## EXERCISE DESCRIPTION
Every line in the records below that holds the word "investment" is to be copied.

[[ INPUT, beginning ]]

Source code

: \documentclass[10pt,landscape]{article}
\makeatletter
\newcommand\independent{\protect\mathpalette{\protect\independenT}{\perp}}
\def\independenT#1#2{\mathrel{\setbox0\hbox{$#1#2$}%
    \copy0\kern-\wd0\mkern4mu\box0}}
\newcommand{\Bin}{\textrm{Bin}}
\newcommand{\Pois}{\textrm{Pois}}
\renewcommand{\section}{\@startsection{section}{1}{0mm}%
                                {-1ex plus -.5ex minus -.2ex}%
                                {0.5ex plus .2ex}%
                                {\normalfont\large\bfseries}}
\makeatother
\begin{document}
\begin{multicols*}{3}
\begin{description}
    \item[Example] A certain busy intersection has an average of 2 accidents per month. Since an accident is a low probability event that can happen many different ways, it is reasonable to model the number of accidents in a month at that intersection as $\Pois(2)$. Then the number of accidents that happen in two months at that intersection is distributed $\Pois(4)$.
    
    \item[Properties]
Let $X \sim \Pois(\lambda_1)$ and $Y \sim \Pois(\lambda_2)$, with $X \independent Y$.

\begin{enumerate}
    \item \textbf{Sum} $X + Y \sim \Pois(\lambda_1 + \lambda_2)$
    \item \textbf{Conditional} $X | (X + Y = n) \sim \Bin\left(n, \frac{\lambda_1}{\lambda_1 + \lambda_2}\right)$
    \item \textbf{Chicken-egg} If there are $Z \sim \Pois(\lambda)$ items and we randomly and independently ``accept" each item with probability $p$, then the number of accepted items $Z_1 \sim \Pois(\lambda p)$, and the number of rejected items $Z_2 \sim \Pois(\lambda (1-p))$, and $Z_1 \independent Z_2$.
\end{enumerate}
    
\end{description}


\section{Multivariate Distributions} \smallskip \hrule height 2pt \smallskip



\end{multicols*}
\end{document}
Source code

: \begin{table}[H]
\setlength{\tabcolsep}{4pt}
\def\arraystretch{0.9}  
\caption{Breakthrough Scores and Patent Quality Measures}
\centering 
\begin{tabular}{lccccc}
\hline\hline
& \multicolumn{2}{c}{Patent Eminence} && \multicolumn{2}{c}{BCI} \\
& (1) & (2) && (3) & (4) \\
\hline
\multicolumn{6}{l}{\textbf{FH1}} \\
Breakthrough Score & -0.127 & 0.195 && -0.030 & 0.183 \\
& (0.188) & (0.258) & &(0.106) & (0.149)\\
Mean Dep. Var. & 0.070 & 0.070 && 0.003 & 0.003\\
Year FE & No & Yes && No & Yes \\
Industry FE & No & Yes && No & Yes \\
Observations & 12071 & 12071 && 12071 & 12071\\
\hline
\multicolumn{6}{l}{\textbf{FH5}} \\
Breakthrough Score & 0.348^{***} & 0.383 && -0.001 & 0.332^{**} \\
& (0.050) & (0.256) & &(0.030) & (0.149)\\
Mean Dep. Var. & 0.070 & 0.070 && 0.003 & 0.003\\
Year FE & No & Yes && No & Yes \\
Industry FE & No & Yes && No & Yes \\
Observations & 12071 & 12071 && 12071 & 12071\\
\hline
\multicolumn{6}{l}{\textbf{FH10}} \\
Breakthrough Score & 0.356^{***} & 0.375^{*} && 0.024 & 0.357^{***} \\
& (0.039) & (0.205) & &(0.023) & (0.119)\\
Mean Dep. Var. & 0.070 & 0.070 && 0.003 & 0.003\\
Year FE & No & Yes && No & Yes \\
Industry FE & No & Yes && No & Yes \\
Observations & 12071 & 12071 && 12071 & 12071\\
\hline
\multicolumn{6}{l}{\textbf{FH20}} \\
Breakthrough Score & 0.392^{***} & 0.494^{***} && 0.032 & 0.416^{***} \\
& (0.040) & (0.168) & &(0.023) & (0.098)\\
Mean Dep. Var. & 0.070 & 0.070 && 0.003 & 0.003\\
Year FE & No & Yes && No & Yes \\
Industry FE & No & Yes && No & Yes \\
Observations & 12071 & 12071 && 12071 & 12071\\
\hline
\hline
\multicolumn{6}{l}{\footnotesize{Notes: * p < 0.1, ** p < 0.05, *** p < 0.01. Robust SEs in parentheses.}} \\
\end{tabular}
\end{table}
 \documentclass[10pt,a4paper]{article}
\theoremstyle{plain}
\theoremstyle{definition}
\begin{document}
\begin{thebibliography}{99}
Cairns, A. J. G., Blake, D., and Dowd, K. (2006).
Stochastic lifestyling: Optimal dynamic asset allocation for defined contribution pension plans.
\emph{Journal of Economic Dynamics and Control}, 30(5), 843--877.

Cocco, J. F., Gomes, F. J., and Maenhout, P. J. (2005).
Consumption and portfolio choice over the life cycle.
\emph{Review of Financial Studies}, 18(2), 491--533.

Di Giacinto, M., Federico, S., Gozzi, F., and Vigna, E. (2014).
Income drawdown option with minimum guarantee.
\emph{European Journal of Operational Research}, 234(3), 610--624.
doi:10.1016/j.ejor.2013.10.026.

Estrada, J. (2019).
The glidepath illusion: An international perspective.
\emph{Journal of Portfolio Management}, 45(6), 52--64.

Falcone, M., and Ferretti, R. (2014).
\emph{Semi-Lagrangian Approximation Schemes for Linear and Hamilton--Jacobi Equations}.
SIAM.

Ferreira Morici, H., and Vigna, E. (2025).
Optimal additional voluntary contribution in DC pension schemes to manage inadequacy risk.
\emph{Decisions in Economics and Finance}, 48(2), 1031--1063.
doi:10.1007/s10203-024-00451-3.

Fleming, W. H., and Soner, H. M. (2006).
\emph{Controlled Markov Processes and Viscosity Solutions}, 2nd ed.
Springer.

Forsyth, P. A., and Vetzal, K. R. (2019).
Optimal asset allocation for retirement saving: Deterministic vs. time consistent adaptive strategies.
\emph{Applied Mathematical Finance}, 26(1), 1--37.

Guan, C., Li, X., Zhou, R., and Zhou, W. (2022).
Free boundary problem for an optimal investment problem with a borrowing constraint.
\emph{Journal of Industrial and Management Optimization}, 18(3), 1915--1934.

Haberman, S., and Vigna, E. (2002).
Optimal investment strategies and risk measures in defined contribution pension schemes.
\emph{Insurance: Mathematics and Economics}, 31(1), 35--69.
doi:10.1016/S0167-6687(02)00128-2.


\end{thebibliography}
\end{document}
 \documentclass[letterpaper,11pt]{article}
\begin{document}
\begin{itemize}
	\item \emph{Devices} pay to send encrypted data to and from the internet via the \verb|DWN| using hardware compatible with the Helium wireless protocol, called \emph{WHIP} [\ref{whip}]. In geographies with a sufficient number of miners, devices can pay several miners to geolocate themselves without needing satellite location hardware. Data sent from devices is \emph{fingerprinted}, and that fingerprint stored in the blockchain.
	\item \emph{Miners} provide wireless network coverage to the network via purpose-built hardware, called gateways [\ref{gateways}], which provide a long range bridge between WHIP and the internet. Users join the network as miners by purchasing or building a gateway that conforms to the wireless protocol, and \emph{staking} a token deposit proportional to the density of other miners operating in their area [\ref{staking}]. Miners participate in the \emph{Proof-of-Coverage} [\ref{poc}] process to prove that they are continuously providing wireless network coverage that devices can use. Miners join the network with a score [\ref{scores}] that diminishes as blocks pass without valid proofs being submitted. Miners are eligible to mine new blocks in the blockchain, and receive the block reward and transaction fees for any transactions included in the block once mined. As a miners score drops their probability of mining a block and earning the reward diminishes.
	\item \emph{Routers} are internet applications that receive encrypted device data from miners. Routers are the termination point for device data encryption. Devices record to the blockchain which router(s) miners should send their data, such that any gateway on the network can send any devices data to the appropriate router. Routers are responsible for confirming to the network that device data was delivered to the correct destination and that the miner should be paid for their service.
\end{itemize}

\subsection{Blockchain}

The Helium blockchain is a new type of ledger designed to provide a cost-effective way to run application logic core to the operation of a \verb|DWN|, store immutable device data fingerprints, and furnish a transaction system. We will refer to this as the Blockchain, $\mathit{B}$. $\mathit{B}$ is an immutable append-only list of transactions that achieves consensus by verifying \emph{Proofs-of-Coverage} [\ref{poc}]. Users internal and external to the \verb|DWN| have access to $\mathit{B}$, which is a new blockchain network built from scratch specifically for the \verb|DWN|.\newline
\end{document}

[[ INPUT, end ]]

## RESULT OF THE EXERCISE
Free boundary problem for an optimal investment problem with a borrowing constraint.
Optimal investment strategies and risk measures in defined contribution pension schemes.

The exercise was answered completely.